◆ Dataset records

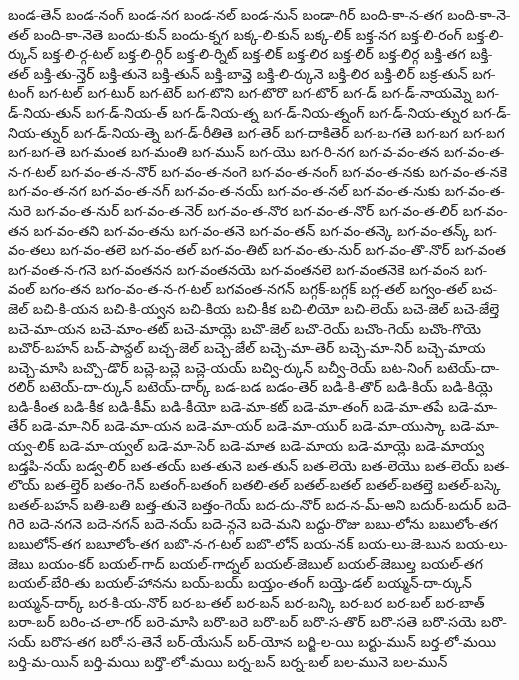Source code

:{బండ-తెన్
బండ-నంగ్
బండ-నగ
బండ-నల్
బండ-నున్
బండా-గిర్
బంది-కా-న-తగ
బంది-కా-నె-తల్
బంది-కా-నెతె
బందు-కున్
బందు-క్నగ
బక్క-లి-కున్
బక్క-లిక్
బక్త-నగ
బక్త-లి-రంగ్
బక్త-లి-ర్కున్
బక్త-లి-ర్గ-టల్
బక్త-లి-ర్గిర్
బక్త-లి-ర్నిట్
బక్త-లిక్
బక్త-లిర
బక్త-లిర్
బక్త-లిర్గ
బక్తి-తగ
బక్తి-తల్
బక్తి-తు-న్తెర్
బక్తి-తునె
బక్తి-తున్
బక్తి-బావ్తె
బక్తి-లి-ర్కునె
బక్తి-లిర
బక్తి-లిర్
బక్ర-తున్
బగ-టంగ్
బగ-టల్
బగ-టుర్
బగ-టెర్
బగ-టొని
బగ-టొరొ
బగ-టొర్
బగ-డ్
బగ-డ్-నాయమ్నె
బగ-డ్-నియ-తున్
బగ-డ్-నియ-త్
బగ-డ్-నియ-త్న
బగ-డ్-నియ-త్నంగ్
బగ-డ్-నియ-త్నుర
బగ-డ్-నియ-త్నుర్
బగ-డ్-నియ-త్నె
బగ-డ్-రీతితె
బగ-తెర్
బగ-దాకితెర్
బగ-బ-గతె
బగ-బగ
బగ-బగ
బగ-బగ-తె
బగ-మంత
బగ-మంతి
బగ-మున్
బగ-యొ
బగ-రి-నగ
బగ-వ-వం-తన
బగ-వం-త-న-గ-టల్
బగ-వం-త-న-నొర్
బగ-వం-త-నంగె
బగ-వం-త-నంగ్
బగ-వం-త-నకు
బగ-వం-త-నకె
బగ-వం-త-నగ
బగ-వం-త-నగ్
బగ-వం-త-నయ్
బగ-వం-త-నల్
బగ-వం-త-నుకు
బగ-వం-త-నురె
బగ-వం-త-నుర్
బగ-వం-త-నెర్
బగ-వం-త-నొర
బగ-వం-త-నొర్
బగ-వం-త-లిర్
బగ-వం-తన
బగ-వం-తని
బగ-వం-తను
బగ-వం-తనె
బగ-వం-తన్
బగ-వం-తన్కె
బగ-వం-తన్క్
బగ-వం-తలు
బగ-వం-తలె
బగ-వం-తల్
బగ-వం-తిట్
బగ-వం-తు-నుర్
బగ-వం-తొ-నొర్
బగ-వంత
బగ-వంత-న-గనె
బగ-వంతనన
బగ-వంతనయె
బగ-వంతనలె
బగ-వంతనెకె
బగ-వంన
బగ-వంల్
బగం-తన
బగం-వం-త-న-గ-టల్
బగవంత-నగన్
బగ్గక్-బగ్గక్
బగ్ల-తల్
బగ్వం-తల్
బచ-జెల్
బచి-కి-యన
బచి-కి-య్వన
బచి-కియ
బచి-కీక
బచి-లియో
బచి-లెయ్
బచె-జెల్
బచె-జేల్తె
బచె-మా-యన
బచె-మాం-తట్
బచె-మాయ్లె
బచొ-జెల్
బచొ-రెయ్
బచొం-గెయ్
బచొం-గొయె
బచొర్-బహన్
బచ్-పాన్దల్
బచ్చ-జెల్
బచ్చె-జేల్
బచ్చె-మా-తెర్
బచ్చె-మా-నిర్
బచ్చె-మాయ
బచ్చె-మాసి
బచ్చొ-డొర్
బచ్లె-బచ్లె
బచ్లె-యయ్
బచ్వి-ర్కున్
బచ్వీ-రెయ్
బట-నింగ్
బటెయ్-దా-రలిర్
బటెయ్-దా-ర్కున్
బటెయ్-దార్క్
బడ-బడ
బడం-తెర్
బడి-కి-తొర్
బడి-కియ్
బడి-కియ్లె
బడి-కీంత
బడి-కీక
బడి-కీమ్
బడి-కీయో
బడె-మా-కట్
బడె-మా-తంగ్
బడె-మా-తపే
బడె-మా-తేర్
బడె-మా-నిర్
బడె-మా-యన
బడె-మా-యర్
బడె-మా-యుర్
బడె-మా-యుస్కా
బడె-మా-య్వ-లిక్
బడె-మా-య్వల్
బడె-మా-సెర్
బడె-మాత
బడె-మాయ
బడె-మాయ్లె
బడె-మాయ్వ
బడ్తపి-నయ్
బడ్వ-లిర్
బత-తయ్
బత-తునె
బత-తున్
బత-లెయె
బత-లెయొ
బత-లెయ్
బత-లొయ్
బత-ల్తెర్
బతం-గెన్
బతంగ్-బతంగ్
బతలి-తల్
బతల్-బతల్
బతల్-బతల్తె
బతల్-బస్కె
బతల్-బహన్
బతి-బతి
బత్త-తునె
బత్తం-గెయ్
బద-దు-నొర్
బద-న-మ్-అని
బదుర్-బదుర్
బదె-గిరె
బదె-నగనె
బదె-నగన్
బదె-నయ్
బదె-న్గనె
బదె-మని
బద్దు-రొజు
బబు-లోను
బబులోం-తగ
బబులోన్-తగ
బబూలోం-తగ
బబొ-న-గ-టల్
బబొ-లోన్
బయ-నక్
బయ-లు-జె-బున
బయ-లు-జెబు
బయం-కర్
బయల్-గాద్
బయల్-గాద్నల్
బయల్-జెబుల్
బయల్-జెబుల్త
బయల్-తగ
బయల్-బేరి-తు
బయల్-హానను
బయ్-బయ్
బయ్తం-తంగ్
బయ్తె-డల్
బయ్మన్-దా-ర్కున్
బయ్మన్-దార్క్
బర-కి-య-నొర్
బర-బ-తల్
బర-బన్
బర-బన్కి
బర-బర
బర-బల్
బర-బాత్
బరా-బర్
బరిం-చ-లా-గర్
బరె-మాసి
బరొ-బరె
బరొ-బర్
బరొ-స-తొర్
బరొ-సతె
బరొ-సయె
బరొ-సయ్
బరొస-తగ
బరో-స-తెనే
బర్-యేసున్
బర్-యోన
బర్జి-ల-యి
బర్టు-మున్
బర్త-లో-మయి
బర్తి-మ-యిన్
బర్తి-మయి
బర్తొ-లో-మయి
బర్న-బన్
బర్న-బల్
బల-మునె
బల-మున్
}
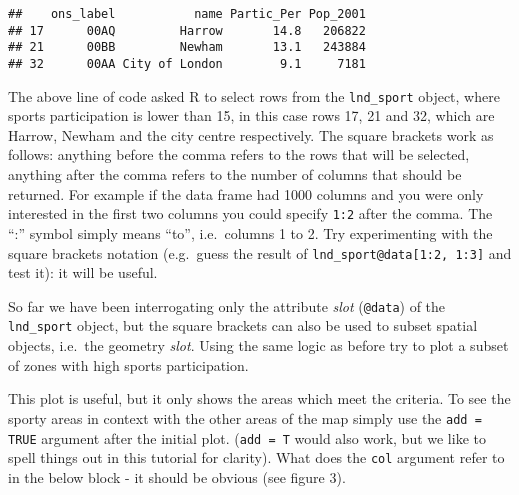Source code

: \documentclass[]{article}
\newenvironment{Shaded}{}{}
\newcommand{\KeywordTok}[1]{\textcolor[rgb]{0.00,0.44,0.13}{\textbf{{#1}}}}
\newcommand{\DecValTok}[1]{\textcolor[rgb]{0.25,0.63,0.44}{{#1}}}
\newcommand{\StringTok}[1]{\textcolor[rgb]{0.25,0.44,0.63}{{#1}}}
\newcommand{\CommentTok}[1]{\textcolor[rgb]{0.38,0.63,0.69}{\textit{{#1}}}}
\newcommand{\NormalTok}[1]{{#1}}
\begin{document}
\begin{Shaded}
\end{Shaded}

\begin{verbatim}
##    ons_label           name Partic_Per Pop_2001
## 17      00AQ         Harrow       14.8   206822
## 21      00BB         Newham       13.1   243884
## 32      00AA City of London        9.1     7181
\end{verbatim}

The above line of code asked R to select rows from the
\texttt{lnd\_sport} object, where sports participation is lower than 15,
in this case rows 17, 21 and 32, which are Harrow, Newham and the city
centre respectively. The square brackets work as follows: anything
before the comma refers to the rows that will be selected, anything
after the comma refers to the number of columns that should be returned.
For example if the data frame had 1000 columns and you were only
interested in the first two columns you could specify \texttt{1:2} after
the comma. The ``:'' symbol simply means ``to'', i.e.~columns 1 to 2.
Try experimenting with the square brackets notation (e.g.~guess the
result of \texttt{lnd\_sport@data{[}1:2, 1:3{]}} and test it): it will
be useful.

So far we have been interrogating only the attribute \emph{slot}
(\texttt{@data}) of the \texttt{lnd\_sport} object, but the square
brackets can also be used to subset spatial objects, i.e.~the geometry
\emph{slot}. Using the same logic as before try to plot a subset of
zones with high sports participation.

\begin{Shaded}
\end{Shaded}

This plot is useful, but it only shows the areas which meet the
criteria. To see the sporty areas in context with the other areas of the
map simply use the \texttt{add = TRUE} argument after the initial plot.
(\texttt{add = T} would also work, but we like to spell things out in
this tutorial for clarity). What does the \texttt{col} argument refer to
in the below block - it should be obvious (see figure 3).
\end{document}
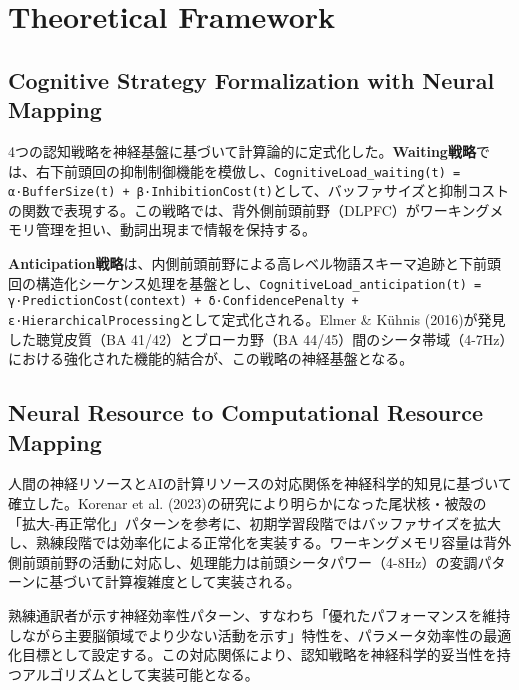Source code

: \section{Theoretical Framework}

\subsection{Cognitive Strategy Formalization with Neural Mapping}

4つの認知戦略を神経基盤に基づいて計算論的に定式化した。\textbf{Waiting戦略}では、右下前頭回の抑制制御機能を模倣し、\texttt{CognitiveLoad\_waiting(t) = α·BufferSize(t) + β·InhibitionCost(t)}として、バッファサイズと抑制コストの関数で表現する。この戦略では、背外側前頭前野（DLPFC）がワーキングメモリ管理を担い、動詞出現まで情報を保持する。

\textbf{Anticipation戦略}は、内側前頭前野による高レベル物語スキーマ追跡と下前頭回の構造化シーケンス処理を基盤とし、\texttt{CognitiveLoad\_anticipation(t) = γ·PredictionCost(context) + δ·ConfidencePenalty + ε·HierarchicalProcessing}として定式化される。Elmer \& Kühnis (2016)が発見した聴覚皮質（BA 41/42）とブローカ野（BA 44/45）間のシータ帯域（4-7Hz）における強化された機能的結合が、この戦略の神経基盤となる。 


\subsection{Neural Resource to Computational Resource Mapping}

人間の神経リソースとAIの計算リソースの対応関係を神経科学的知見に基づいて確立した。Korenar et al. (2023)の研究により明らかになった尾状核・被殻の「拡大-再正常化」パターンを参考に、初期学習段階ではバッファサイズを拡大し、熟練段階では効率化による正常化を実装する。ワーキングメモリ容量は背外側前頭前野の活動に対応し、処理能力は前頭シータパワー（4-8Hz）の変調パターンに基づいて計算複雑度として実装される。

熟練通訳者が示す神経効率性パターン、すなわち「優れたパフォーマンスを維持しながら主要脳領域でより少ない活動を示す」特性を、パラメータ効率性の最適化目標として設定する。この対応関係により、認知戦略を神経科学的妥当性を持つアルゴリズムとして実装可能となる。 
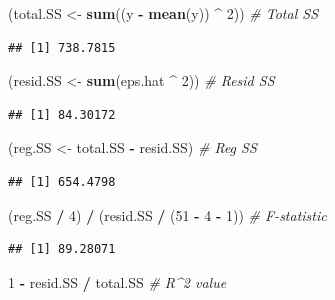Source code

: \documentclass[]{article}
\newenvironment{Shaded}{\begin{snugshade}}{\end{snugshade}}
\newcommand{\CommentTok}[1]{\textcolor[rgb]{0.56,0.35,0.01}{\textit{#1}}}
\newcommand{\DecValTok}[1]{\textcolor[rgb]{0.00,0.00,0.81}{#1}}
\newcommand{\KeywordTok}[1]{\textcolor[rgb]{0.13,0.29,0.53}{\textbf{#1}}}
\newcommand{\NormalTok}[1]{#1}
\newcommand{\OperatorTok}[1]{\textcolor[rgb]{0.81,0.36,0.00}{\textbf{#1}}}
\newcommand{\StringTok}[1]{\textcolor[rgb]{0.31,0.60,0.02}{#1}}
\begin{document}
\begin{Shaded}
\begin{Highlighting}[]
\NormalTok{(total.SS <-}\StringTok{ }\KeywordTok{sum}\NormalTok{((y }\OperatorTok{-}\StringTok{ }\KeywordTok{mean}\NormalTok{(y)) }\OperatorTok{^}\StringTok{ }\DecValTok{2}\NormalTok{))  }\CommentTok{# Total SS}
\end{Highlighting}
\end{Shaded}

\begin{verbatim}
## [1] 738.7815
\end{verbatim}

\begin{Shaded}
\begin{Highlighting}[]
\NormalTok{(resid.SS <-}\StringTok{ }\KeywordTok{sum}\NormalTok{(eps.hat }\OperatorTok{^}\StringTok{ }\DecValTok{2}\NormalTok{))  }\CommentTok{# Resid SS}
\end{Highlighting}
\end{Shaded}

\begin{verbatim}
## [1] 84.30172
\end{verbatim}

\begin{Shaded}
\begin{Highlighting}[]
\NormalTok{(reg.SS <-}\StringTok{ }\NormalTok{total.SS }\OperatorTok{-}\StringTok{ }\NormalTok{resid.SS)  }\CommentTok{# Reg SS}
\end{Highlighting}
\end{Shaded}

\begin{verbatim}
## [1] 654.4798
\end{verbatim}

\begin{Shaded}
\begin{Highlighting}[]
\NormalTok{(reg.SS }\OperatorTok{/}\StringTok{ }\DecValTok{4}\NormalTok{) }\OperatorTok{/}\StringTok{ }\NormalTok{(resid.SS }\OperatorTok{/}\StringTok{ }\NormalTok{(}\DecValTok{51} \OperatorTok{-}\StringTok{ }\DecValTok{4} \OperatorTok{-}\StringTok{ }\DecValTok{1}\NormalTok{))  }\CommentTok{# F-statistic }
\end{Highlighting}
\end{Shaded}

\begin{verbatim}
## [1] 89.28071
\end{verbatim}

\begin{Shaded}
\begin{Highlighting}[]
\DecValTok{1} \OperatorTok{-}\StringTok{ }\NormalTok{resid.SS }\OperatorTok{/}\StringTok{ }\NormalTok{total.SS  }\CommentTok{# R^2 value}
\end{Highlighting}
\end{Shaded}
\end{document}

◆ Task
Only a number is expected: how many lines of the data include the string "rows".

◆ Output for this task
3